Your task: Your answer should consist of the lines in the listing that hold "intégration".

Data to use:
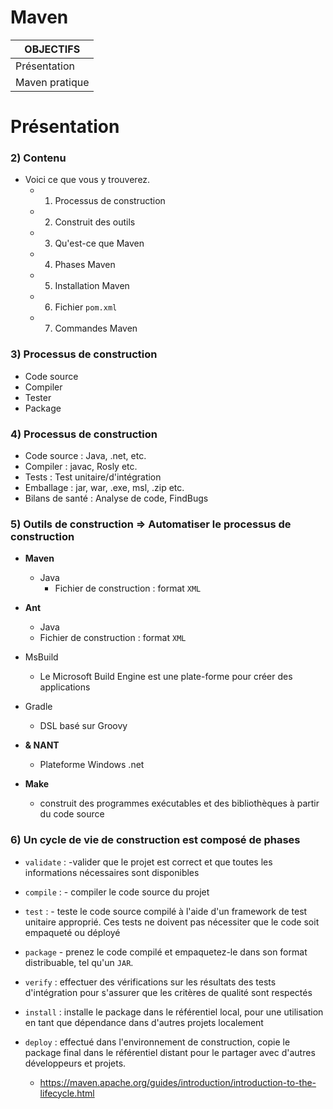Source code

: # Maven

|OBJECTIFS|
|---------|
|Présentation|
|Maven pratique|

# Présentation 



### 2) Contenu
+ Voici ce que vous y trouverez.
  + 1. Processus de construction
  + 2. Construit des outils
  + 3. Qu'est-ce que Maven
  + 4. Phases Maven
  + 5. Installation Maven
  + 6. Fichier `pom.xml`
  + 7. Commandes Maven

### 3) Processus de construction
+ Code source
+ Compiler
+ Tester
+ Package

### 4) Processus de construction
+ Code source : Java, .net, etc.
+ Compiler : javac, Rosly etc.
+ Tests : Test unitaire/d'intégration
+ Emballage : jar, war, .exe, msl, .zip etc.
+ Bilans de santé : Analyse de code, FindBugs

### 5) Outils de construction => Automatiser le processus de construction

+ **Maven**
  + Java
    + Fichier de construction : format `XML` 

+ **Ant**
  + Java
   + Fichier de construction : format `XML`

+ MsBuild
  + Le Microsoft Build Engine est une plate-forme pour créer des applications

+ Gradle
  + DSL basé sur Groovy

+ **& NANT**
  + Plateforme Windows .net

+ **Make**
  + construit des programmes exécutables et des bibliothèques à partir du code source



### 6) Un cycle de vie de construction est composé de phases

+ `validate` : -valider que le projet est correct et que toutes les informations nécessaires sont disponibles
+ `compile` : - compiler le code source du projet
+ `test` : - teste le code source compilé à l'aide d'un framework de test unitaire approprié. Ces tests ne doivent pas nécessiter que le code soit empaqueté ou déployé
+ `package` - prenez le code compilé et empaquetez-le dans son format distribuable, tel qu'un `JAR`.
+ `verify` : effectuer des vérifications sur les résultats des tests d'intégration pour s'assurer que les critères de qualité sont respectés
+ `install` : installe le package dans le référentiel local, pour une utilisation en tant que dépendance dans d'autres projets localement
+ `deploy` : effectué dans l'environnement de construction, copie le package final dans le référentiel distant pour le partager avec d'autres développeurs et projets.

  + https://maven.apache.org/guides/introduction/introduction-to-the-lifecycle.html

Answer space:
+ Tests : Test unitaire/d'intégration
+ `verify` : effectuer des vérifications sur les résultats des tests d'intégration pour s'assurer que les critères de qualité sont respectés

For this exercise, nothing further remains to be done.